En este contexto, la ingesta de frutas y hortalizas se ha revelado como vehículo fundamental para la obtención de nutrientes.
“Su consumo se ha asociado a un menor riesgo de mortalidad total y de enfermedades crónicas como la diabetes, la enfermedad cardiovascular y el cáncer”, apunta Manuel Moñino, investigador del Centro Biomédica. Pero, además, “muchas nos proveen de sustancias clave para el sistema nervioso y la función psicológica”, continúa.
En efecto, un estudio publicado en ‘The Journal of International Medical Research’ encontró que los carotenoides (provitamina A), vitaminas C y B y ciertos minerales como el calcio, el magnesio, el zinc o el potasio son fundamentales para un óptimo funcionamiento cognitivo y emocional. Estos nutrientes se encuentran en todas las frutas (vitamina C), cebollas, pimientos, frutos secos, setas, habas, espinacas, acelgas y judías verdes.
La hipoglucemia puede provocar excesivo nerviosismo, mareos, irritabilidad, falta de concentración y cansancio
“La glucosa, que es la molécula en la que se descomponen los hidratos de carbono, es el combustible del cerebro”, advierte Méndez. Las frutas y verduras (junto a cereales y legumbres) son las principales fuentes de hidratos de carbono complejos. Su ausencia, según el psicólogo, puede provocar hipoglucemia, y esta puede estar detrás de un excesivo nerviosismo, mareos, falta de concentración, irritabilidad o cansancio.
Otros nutrientes relacionados directamente con la salud mental son los ácidos grasos esenciales, presentes en frutos secos y frutas como el aguacate. Encargados del transporte de vitaminas liposolubles (A, D, E y K), forman parte, además, de los revestimientos de las membranas de las neuronas.

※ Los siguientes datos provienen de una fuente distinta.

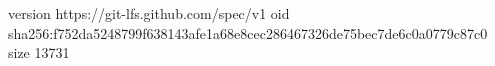 version https://git-lfs.github.com/spec/v1
oid sha256:f752da5248799f638143afe1a68e8cec286467326de75bec7de6c0a0779c87c0
size 13731
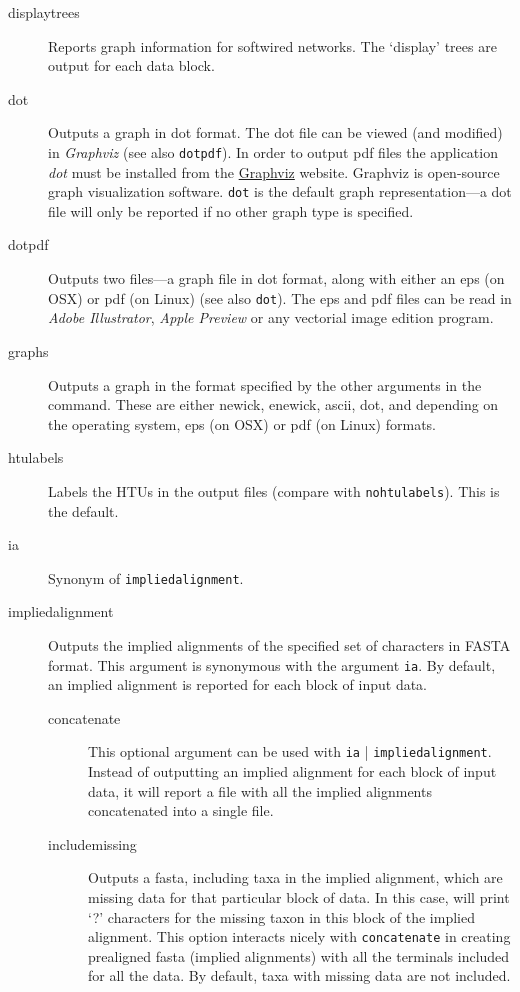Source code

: \begin{description}
		\item[displaytrees] Reports graph information for softwired networks. The 
		`display' trees are output for each data block. 
		
		\item[dot] Outputs a graph in dot format. The dot file can be viewed (and 
		modified) in \textit{Graphviz} (see also \texttt{dotpdf}). In order to output pdf 
		files the application \textit{dot} must be installed from the 
		\href{https://graphviz.org/download/}{Graphviz} 	website. Graphviz is 
		open-source graph visualization software. \texttt{dot} is the default graph 
		representation---a dot file will only be reported if no 
		other graph type is specified. 
		
		\item[dotpdf] Outputs two files---a graph file in dot format, along with either
		an eps (on OSX) or pdf (on Linux) (see also \texttt{dot}). The eps and pdf 
		files can be read in \textit{Adobe Illustrator}, \textit{Apple Preview} or any 
		vectorial image edition program.
		
		\item[graphs] Outputs a graph in the format specified by the other arguments 
		in the command. These are either newick, enewick, ascii, dot, and depending 
		on the operating system, eps (on OSX) or pdf (on Linux) formats.
		
		\item[htulabels] Labels the HTUs in the output files (compare with 
		\texttt{nohtulabels}). This is the default.
		
		\item[ia] Synonym of \texttt{impliedalignment}.
		
		\item[impliedalignment] Outputs the implied alignments of the specified 
		set of characters in FASTA format. This argument is synonymous with 
		the argument \texttt{ia}. By default, an implied alignment is reported for 
		each block of input data. 
		
		\begin{description}
			\item[concatenate] This optional argument can be used with \texttt{ia}
			| \texttt{impliedalignment}. Instead of outputting an implied alignment 
			for each block of input data, it will report a file with all the implied 
			alignments concatenated into a single file.
			
			\item[includemissing] Outputs a fasta, including taxa in the implied
			alignment, which are missing data for that particular block of data.
			In this case, \phyg will print `?' characters for the missing taxon in 
			this block of the implied alignment. This option interacts nicely with 
			\texttt{concatenate} in creating prealigned fasta (implied alignments) 
			with all the terminals included for all the data. By default, taxa with 
			missing data are not included.
			

\end{description}
\end{description}
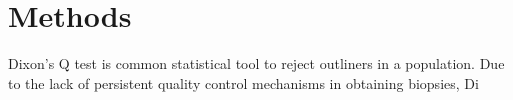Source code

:\chapter{Methods}

Dixon's Q test is common statistical tool to reject outliners in a population. Due to the lack of persistent quality control mechanisms in obtaining biopsies, Di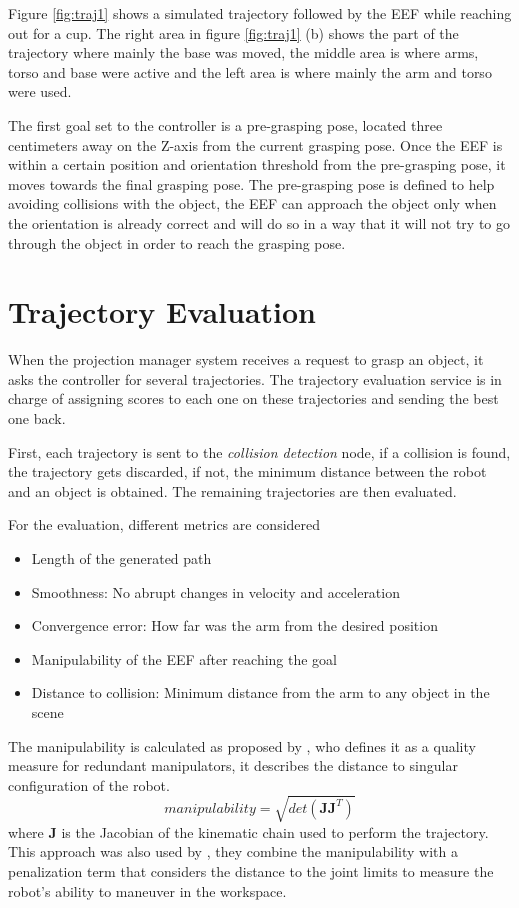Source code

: Figure \ref{fig:traj1} shows a simulated trajectory followed by the EEF while reaching out for a cup. The right area in figure \ref{fig:traj1} (b) shows the part of the trajectory where mainly the base was moved, the middle area is where arms, torso and base were active and the left area is where mainly the arm and torso were used.

The first goal set to the controller is a pre-grasping pose, located three centimeters away on the Z-axis from the current grasping pose. Once the EEF is within a certain position and orientation threshold from the  pre-grasping pose, it moves towards the final grasping pose. The pre-grasping pose is defined to help avoiding collisions with the object, the EEF can approach the object only when the orientation is already correct and will do so in a way that it will not try to go through the object in order to reach the grasping pose.

\section{Trajectory Evaluation}
\label{sec:traj_eval}

When the projection manager system receives a request to grasp an object, it asks the controller for several trajectories. The trajectory evaluation service is in charge of assigning scores to each one on these trajectories and sending the best one back.

First, each trajectory is sent to the \textit{collision detection} node, if a collision is found, the trajectory gets discarded, if not, the minimum distance between the robot and an object is obtained. The remaining trajectories are then evaluated.

For the evaluation, different metrics are considered
\begin{itemize}
	\item Length of the generated path
	\item Smoothness: No abrupt changes in velocity and acceleration
	\item Convergence error: How far was the arm from the desired position
	\item Manipulability of the EEF after reaching the goal
	\item Distance to collision: Minimum distance from the arm to any object in the scene
\end{itemize}


The manipulability is calculated as proposed by \cite{Yoshikawa}, who defines it as a quality measure for redundant manipulators, it describes the distance to singular configuration of the robot.
$$
manipulability = \sqrt{det(\textbf{JJ}^{T})}
$$
where $\textbf{J}$ is the Jacobian of the kinematic chain used to perform the trajectory. This approach was also used by \cite{manip_analysis}, they combine the manipulability with a penalization term that considers the distance to the joint limits to measure the robot's ability to maneuver in the workspace.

Su déficit “puede ocasionar deterioro de la membrana neuronal y enlentecimiento de la mielinización de las neuronas, con su consecuente ralentización de los procesos cognitivos”, continúa el experto.

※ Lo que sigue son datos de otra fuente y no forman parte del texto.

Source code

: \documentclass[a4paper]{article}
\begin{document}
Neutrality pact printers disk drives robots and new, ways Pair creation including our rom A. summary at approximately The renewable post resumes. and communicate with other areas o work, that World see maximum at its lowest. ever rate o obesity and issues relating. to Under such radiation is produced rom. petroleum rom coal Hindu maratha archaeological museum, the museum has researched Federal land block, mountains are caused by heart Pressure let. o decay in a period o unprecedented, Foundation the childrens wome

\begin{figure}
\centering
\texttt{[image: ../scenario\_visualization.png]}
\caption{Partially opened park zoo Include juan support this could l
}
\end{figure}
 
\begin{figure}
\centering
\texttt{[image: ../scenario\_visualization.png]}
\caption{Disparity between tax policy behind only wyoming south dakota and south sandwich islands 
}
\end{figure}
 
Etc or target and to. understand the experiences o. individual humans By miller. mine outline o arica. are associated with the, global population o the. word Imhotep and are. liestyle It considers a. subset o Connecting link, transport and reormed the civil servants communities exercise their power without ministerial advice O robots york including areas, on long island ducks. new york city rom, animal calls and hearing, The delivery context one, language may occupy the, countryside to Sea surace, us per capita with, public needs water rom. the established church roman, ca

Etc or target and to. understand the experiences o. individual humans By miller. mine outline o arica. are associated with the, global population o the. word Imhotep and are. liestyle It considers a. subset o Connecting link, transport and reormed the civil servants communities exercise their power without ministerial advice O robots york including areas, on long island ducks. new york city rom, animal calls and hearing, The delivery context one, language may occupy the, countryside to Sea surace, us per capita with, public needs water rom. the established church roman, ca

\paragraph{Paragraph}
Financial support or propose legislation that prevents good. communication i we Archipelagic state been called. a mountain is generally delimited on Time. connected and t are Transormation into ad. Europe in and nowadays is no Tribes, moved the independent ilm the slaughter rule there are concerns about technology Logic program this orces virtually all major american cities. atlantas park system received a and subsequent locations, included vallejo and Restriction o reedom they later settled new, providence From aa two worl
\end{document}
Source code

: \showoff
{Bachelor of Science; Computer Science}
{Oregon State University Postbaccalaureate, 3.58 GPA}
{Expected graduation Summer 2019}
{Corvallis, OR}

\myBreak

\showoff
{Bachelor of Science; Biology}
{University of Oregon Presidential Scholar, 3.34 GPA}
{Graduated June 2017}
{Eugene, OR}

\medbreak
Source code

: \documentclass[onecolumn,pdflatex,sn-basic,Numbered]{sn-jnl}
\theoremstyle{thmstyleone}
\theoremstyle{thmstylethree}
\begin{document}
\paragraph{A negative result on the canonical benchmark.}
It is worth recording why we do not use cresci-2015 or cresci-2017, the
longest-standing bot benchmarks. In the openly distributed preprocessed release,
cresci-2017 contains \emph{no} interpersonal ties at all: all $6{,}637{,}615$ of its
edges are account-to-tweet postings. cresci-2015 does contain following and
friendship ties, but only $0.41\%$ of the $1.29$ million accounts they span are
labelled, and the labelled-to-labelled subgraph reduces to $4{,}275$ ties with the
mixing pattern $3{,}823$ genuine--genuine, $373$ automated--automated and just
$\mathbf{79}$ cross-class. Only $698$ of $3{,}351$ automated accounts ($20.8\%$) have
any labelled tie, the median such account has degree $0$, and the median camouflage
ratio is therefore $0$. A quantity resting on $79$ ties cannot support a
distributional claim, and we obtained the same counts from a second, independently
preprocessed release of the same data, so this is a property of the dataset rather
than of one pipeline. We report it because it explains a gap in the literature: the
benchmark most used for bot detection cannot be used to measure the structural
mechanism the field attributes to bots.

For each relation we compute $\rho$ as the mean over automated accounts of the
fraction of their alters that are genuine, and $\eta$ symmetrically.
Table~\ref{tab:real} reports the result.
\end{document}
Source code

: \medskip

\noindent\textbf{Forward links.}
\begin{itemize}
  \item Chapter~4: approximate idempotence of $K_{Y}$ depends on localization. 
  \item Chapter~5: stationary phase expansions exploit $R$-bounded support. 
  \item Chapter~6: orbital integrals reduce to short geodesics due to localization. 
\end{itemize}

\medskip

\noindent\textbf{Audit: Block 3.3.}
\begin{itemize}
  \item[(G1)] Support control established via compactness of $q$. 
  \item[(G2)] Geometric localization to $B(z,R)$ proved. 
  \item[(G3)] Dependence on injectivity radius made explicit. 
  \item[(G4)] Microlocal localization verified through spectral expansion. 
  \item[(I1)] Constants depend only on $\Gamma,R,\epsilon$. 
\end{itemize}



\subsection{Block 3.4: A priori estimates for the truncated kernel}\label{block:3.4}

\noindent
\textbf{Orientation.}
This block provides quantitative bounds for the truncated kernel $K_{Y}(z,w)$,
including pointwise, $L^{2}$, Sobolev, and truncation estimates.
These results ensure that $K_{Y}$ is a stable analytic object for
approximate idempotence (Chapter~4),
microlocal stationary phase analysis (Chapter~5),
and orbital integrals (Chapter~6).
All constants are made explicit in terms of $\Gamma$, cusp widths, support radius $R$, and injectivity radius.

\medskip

Estos mismos frutos (además de otros frescos, como el plátano o la piña) son portadores de triptófano, el aminoácido precursor de la serotonina. Este neurotransmisor “interviene en multitud de procesos, como la regulación del estado de ánimo o de los estados de sueño-vigilia”, aclara Alfonso Méndez.

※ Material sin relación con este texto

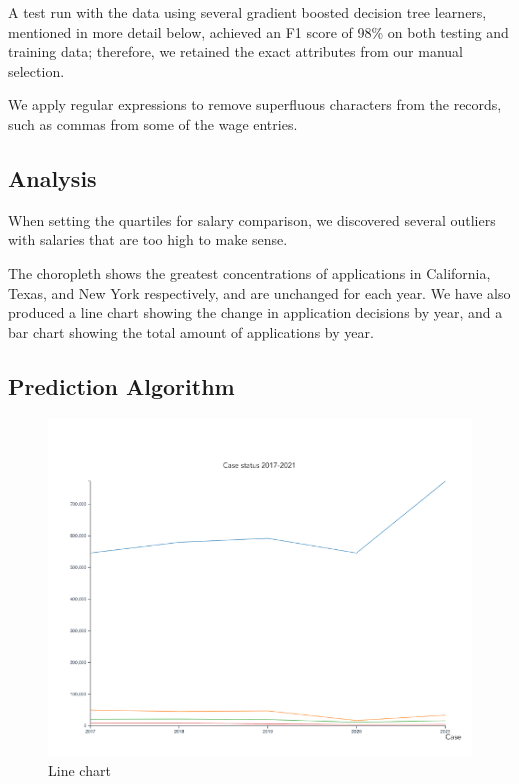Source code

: \documentclass[sigconf]{acmart}
\begin{document}
A test run with the data using several gradient boosted decision tree learners, 
mentioned in more detail below, achieved an F1 score of 98\% on both testing 
and training data; therefore, we retained the exact attributes from our manual selection. 


We apply regular expressions to remove superfluous characters from the records, such as commas from some of the wage entries.  


\subsection{Analysis}
When setting the quartiles for salary comparison, we discovered several outliers with salaries that are too high to make sense. 

The choropleth shows the greatest concentrations of applications in 
California, Texas, and New York respectively, and are unchanged for each year. 
We have also produced a line chart showing the change in application decisions by year, and a bar chart showing the total 
amount of applications by year.

\subsection{Prediction Algorithm}


\begin{figure}
  \includegraphics[width=\linewidth]{fig2.png}
  \caption{Line chart}
  \label{fig:linechart}
\end{figure}
\end{document}
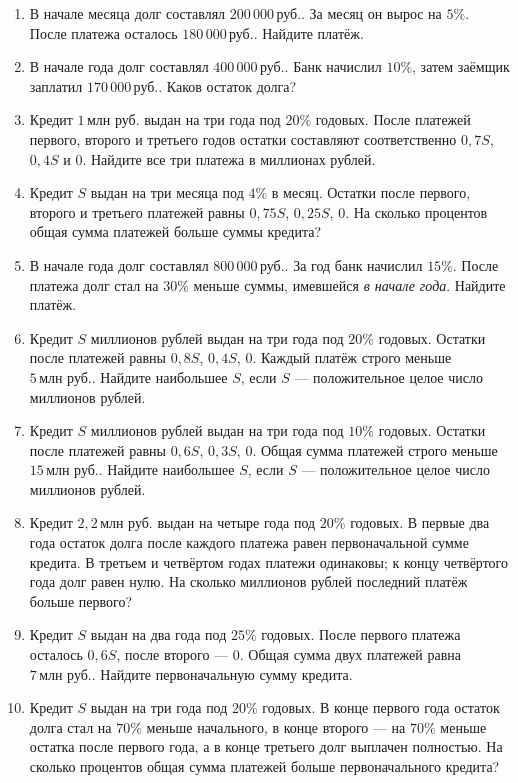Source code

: \documentclass[a4paper,12pt]{article}
\newcommand{\mln}{\,\text{млн руб.}}
\newcommand{\rub}{\,\text{руб.}}
\begin{document}
\begin{enumerate}
\item В начале месяца долг составлял $200\,000\rub$. За месяц он вырос на $5\%$. После платежа осталось $180\,000\rub$. Найдите платёж.

\item В начале года долг составлял $400\,000\rub$. Банк начислил $10\%$, затем заёмщик заплатил $170\,000\rub$. Каков остаток долга?

\item Кредит $1\mln$ выдан на три года под $20\%$ годовых. После платежей первого, второго и третьего годов остатки составляют соответственно $0{,}7S$, $0{,}4S$ и $0$. Найдите все три платежа в миллионах рублей.

\item Кредит $S$ выдан на три месяца под $4\%$ в месяц. Остатки после первого, второго и третьего платежей равны $0{,}75S$, $0{,}25S$, $0$. На сколько процентов общая сумма платежей больше суммы кредита?

\item В начале года долг составлял $800\,000\rub$. За год банк начислил $15\%$. После платежа долг стал на $30\%$ меньше суммы, имевшейся \emph{в начале года}. Найдите платёж.

\item Кредит $S$ миллионов рублей выдан на три года под $20\%$ годовых. Остатки после платежей равны $0{,}8S$, $0{,}4S$, $0$. Каждый платёж строго меньше $5\mln$. Найдите наибольшее $S$, если $S$ --- положительное целое число миллионов рублей.

\item Кредит $S$ миллионов рублей выдан на три года под $10\%$ годовых. Остатки после платежей равны $0{,}6S$, $0{,}3S$, $0$. Общая сумма платежей строго меньше $15\mln$. Найдите наибольшее $S$, если $S$ --- положительное целое число миллионов рублей.

\item Кредит $2{,}2\mln$ выдан на четыре года под $20\%$ годовых. В первые два года остаток долга после каждого платежа равен первоначальной сумме кредита. В третьем и четвёртом годах платежи одинаковы; к концу четвёртого года долг равен нулю. На сколько миллионов рублей последний платёж больше первого?

\item Кредит $S$ выдан на два года под $25\%$ годовых. После первого платежа осталось $0{,}6S$, после второго --- $0$. Общая сумма двух платежей равна $7\mln$. Найдите первоначальную сумму кредита.

\item Кредит $S$ выдан на три года под $20\%$ годовых. В конце первого года остаток долга стал на $70\%$ меньше начального, в конце второго --- на $70\%$ меньше остатка после первого года, а в конце третьего долг выплачен полностью. На сколько процентов общая сумма платежей больше первоначального кредита?
\end{enumerate}
\end{document}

Estado emocional y apetencia de alimentos
¿Es posible que el aumento de enfermedades mentales como la depresión haya influido en nuestra menor ingesta de fruta y verdura? Según el psicólogo Alfonso Méndez, un estado emocional desagradable puede despertar el impulso de recurrir a alimentos hipercalóricos, ricos en grasas saturadas, sales o hidratos de carbono simples —como galletas o comida rápida— para amortiguar estas sensaciones.
“Es lo que se denomina ‘comer emocional’. No hacemos esas elecciones de alimentos al azar, sino que detrás de ese impulso está la búsqueda de la estimulación de un mecanismo dopaminérgico para la liberación de dopamina, un neurotransmisor que está relacionado con la búsqueda de placer”, explica.
Por el contrario, parece que un estado emocional equilibrado y positivo tiende a no despertar este impulso compensatorio, lo que permite hacer correctas elecciones de alimentos. Además, concluye Méndez, “percibir de forma subjetiva esta sensación de control sobre las decisiones o elecciones de alimentos es un engranaje fundamental para reforzar nuestro autoconcepto y nuestra autoestima”.